Il leva le nez en l'air et béa.
Une vieille femme vêtue d'un chapeau
calèche, d'une camisole de nankin cailloutée de
taches, d'un tablier bleu sur lequel ballottait une plaque de
marchande des quatre saisons, en cuivre, de la forme d'un coeur,
était assise, les jambes pendantes, sur une poutre, et il
apercevait sous ses cottes relevées des cuisses
énormes soigneusement comprimées dans de
sévères bas à varices.
Sur une pochette de maître à
danser, elle jouait, en versant de grosses larmes, l'air de
« Beau grenadier que tu m'affliges » et les
boudins à la reine Amélie qui tirebouchonnaient le
long de ses tempes, sautaient en mesure, ainsi que ses larges pieds
chaussés de souliers en drap rouge, d'enfant de choeur.
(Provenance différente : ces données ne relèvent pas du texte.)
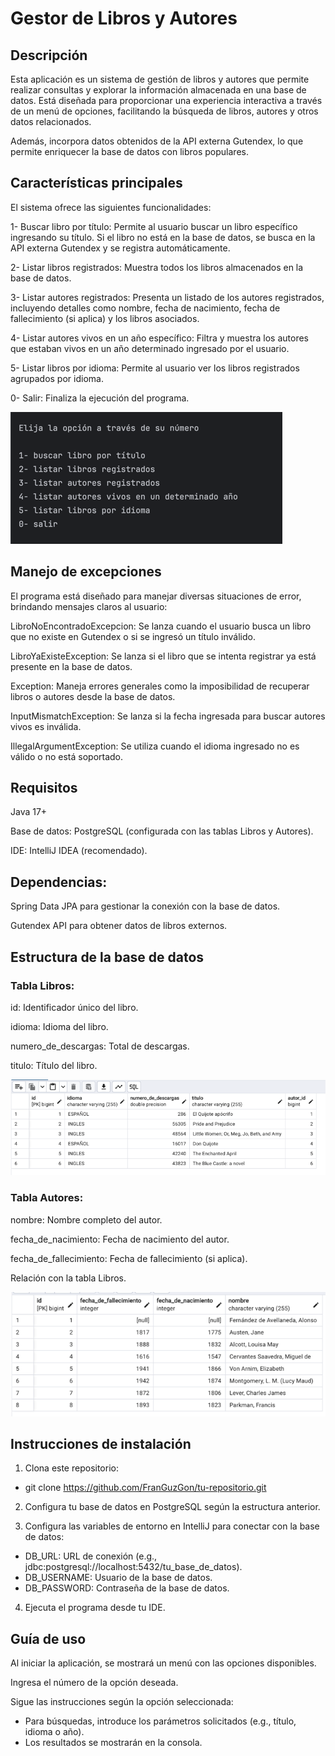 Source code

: # Gestor de Libros y Autores

## Descripción

Esta aplicación es un sistema de gestión de libros y autores que permite realizar consultas y explorar la información almacenada en una base de datos. Está diseñada para proporcionar una experiencia interactiva a través de un menú de opciones, facilitando la búsqueda de libros, autores y otros datos relacionados.

Además, incorpora datos obtenidos de la API externa Gutendex, lo que permite enriquecer la base de datos con libros populares.

## Características principales

El sistema ofrece las siguientes funcionalidades:

1- Buscar libro por título: Permite al usuario buscar un libro específico ingresando su título. Si el libro no está en la base de datos, se busca en la API externa Gutendex y se registra automáticamente.

2- Listar libros registrados: Muestra todos los libros almacenados en la base de datos.

3- Listar autores registrados: Presenta un listado de los autores registrados, incluyendo detalles como nombre, fecha de nacimiento, fecha de fallecimiento (si aplica) y los libros asociados.

4- Listar autores vivos en un año específico: Filtra y muestra los autores que estaban vivos en un año determinado ingresado por el usuario.

5- Listar libros por idioma: Permite al usuario ver los libros registrados agrupados por idioma.

0- Salir: Finaliza la ejecución del programa.

![img.png](img.png)


## Manejo de excepciones

El programa está diseñado para manejar diversas situaciones de error, brindando mensajes claros al usuario:

LibroNoEncontradoExcepcion: Se lanza cuando el usuario busca un libro que no existe en Gutendex o si se ingresó un título inválido.

LibroYaExisteException: Se lanza si el libro que se intenta registrar ya está presente en la base de datos.

Exception: Maneja errores generales como la imposibilidad de recuperar libros o autores desde la base de datos.

InputMismatchException: Se lanza si la fecha ingresada para buscar autores vivos es inválida.

IllegalArgumentException: Se utiliza cuando el idioma ingresado no es válido o no está soportado.

## Requisitos

Java 17+

Base de datos: PostgreSQL (configurada con las tablas Libros y Autores).

IDE: IntelliJ IDEA (recomendado).

## Dependencias:

Spring Data JPA para gestionar la conexión con la base de datos.

Gutendex API para obtener datos de libros externos.

## Estructura de la base de datos

### Tabla Libros:

id: Identificador único del libro.

idioma: Idioma del libro.

numero_de_descargas: Total de descargas.

titulo: Título del libro.

![img_1.png](img_1.png)


### Tabla Autores:

nombre: Nombre completo del autor.

fecha_de_nacimiento: Fecha de nacimiento del autor.

fecha_de_fallecimiento: Fecha de fallecimiento (si aplica).

Relación con la tabla Libros.

![img_2.png](img_2.png)


## Instrucciones de instalación

1. Clona este repositorio: 

  - git clone https://github.com/FranGuzGon/tu-repositorio.git

2. Configura tu base de datos en PostgreSQL según la estructura anterior.

3. Configura las variables de entorno en IntelliJ para conectar con la base de datos:
  - DB_URL: URL de conexión (e.g., jdbc:postgresql://localhost:5432/tu_base_de_datos).
  - DB_USERNAME: Usuario de la base de datos.
  - DB_PASSWORD: Contraseña de la base de datos.

4.  Ejecuta el programa desde tu IDE.

## Guía de uso

Al iniciar la aplicación, se mostrará un menú con las opciones disponibles.

Ingresa el número de la opción deseada.

Sigue las instrucciones según la opción seleccionada:

- Para búsquedas, introduce los parámetros solicitados (e.g., título, idioma o año).
- Los resultados se mostrarán en la consola.
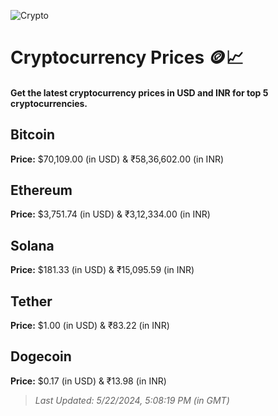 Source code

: 
![Crypto](https://www.techguide.com.au/wp-content/uploads/2020/11/crypto3.jpeg)

# Cryptocurrency Prices 🪙📈

#### Get the latest cryptocurrency prices in USD and INR for top 5 cryptocurrencies.

## Bitcoin

**Price:** $70,109.00 (in USD) & ₹58,36,602.00 (in INR)

## Ethereum

**Price:** $3,751.74 (in USD) & ₹3,12,334.00 (in INR)

## Solana

**Price:** $181.33 (in USD) & ₹15,095.59 (in INR)

## Tether

**Price:** $1.00 (in USD) & ₹83.22 (in INR)

## Dogecoin

**Price:** $0.17 (in USD) & ₹13.98 (in INR)

> _Last Updated: 5/22/2024, 5:08:19 PM (in GMT)_
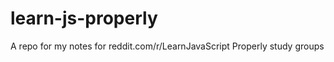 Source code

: learn-js-properly
=================

A repo for my notes for reddit.com/r/LearnJavaScript Properly study groups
En face d'elle, se tenait assis, dans une
écuelle de bois posée sur un madrier, un
cul-de-jatte, coiffé d'un bassin de malade, pareil à
un béret de porcelaine blanc, habillé d'un tablier de
mioche en cotonnade, à raies, attaché derrière
le dos, laissant libres les bras, couverts, du poignet au coude, de
manchettes en percale retenues comme celles des
charcutières, par de grands élastiques, d'un bleu
très doux. Et cet homme soufflait
dans un pibroch (9), si fort, que ses yeux
verts disparaissaient, tels que des points de câpre,
derrière les ballons roses portant le nom d'un magasin,
formées par ses deux joues.
Jacques réfléchissait. Il
était dans un clocher et c'était bien naturel,
puisque étant dénué de pain, il avait
accepté cette place de sonneur dans une église. Ce
sont sans doute mes aides, se dit-il, en contemplant les deux
bizarres créatures qui tapageaient, là-haut, sur des
charpentes. Mais pourquoi pleure-t-elle ainsi, poursuivit-il, en
regardant les cataractes salées de larmes qui ruisselaient
sur le visage désolé de la vieille ? Elle se
sera disputée avec son mari, ce cul-de-jatte,
peut-être. Cette explication le satisfit. Puis il sauta sur
une autre idée. Il ne doit pas y avoir d'eau dans cette
tour, comment pourrai-je m'y installer ? Au fait, la vieille
consentira sans doute, moyennant une brève redevance,
à monter des seaux, voyons-la; il voulut la rejoindre,
s'aventura sur un madrier, mais effaré par le vide, il
fléchit, la gorge contractée, le front mouillé
de sueur. Il n'osait plus ni avancer, ni reculer; ses reins
pliaient, il tomba à quatre pattes, se mit à cheval
sur la poutre qu'il étreignit furieusement de ses deux
jambes et il ferma les yeux, car sa tête tournait; mais
l'angoisse les fit rouvrir; lentement, la poutre glissait comme
savonnée, entre ses cuisses. Il la vit diminuer, il sentit
le bout fuir sous son ventre, poussa un cri, battit l'air de ses
bras, s'abîma dans le gouffre.
Puis, dans la rue Honoré-Chevalier, qu'il arpentait, il se
frappa le front. Et ma canne, se dit-il ? Au moment où
il se trouvait, cet événement insignifiant prenait
une importance énorme. Il savait d'une façon
péremptoire que sa vie, que sa vie entière,
dépendait de cette canne. Il oscilla, affolé, revient
sur ses pas, courut d'un trottoir à l'autre, sans pouvoir
réunir deux idées sûres : — Mais je
l'avais tout à l'heure ! Mon Dieu ! Mon
Dieu ! où l'ai-je perdue ? Ah !... une
certitude absolue s'imposait soudain. C'était là
derrière cette porte cochère
entrebâillée, là, dans une cour où il
n'était jamais venu, qu'était sa canne !
Il pénétra dans une sorte de
puisard. Pas un chat, mais un air peuplé de
ténèbres habitées, empli d'invisibles corps.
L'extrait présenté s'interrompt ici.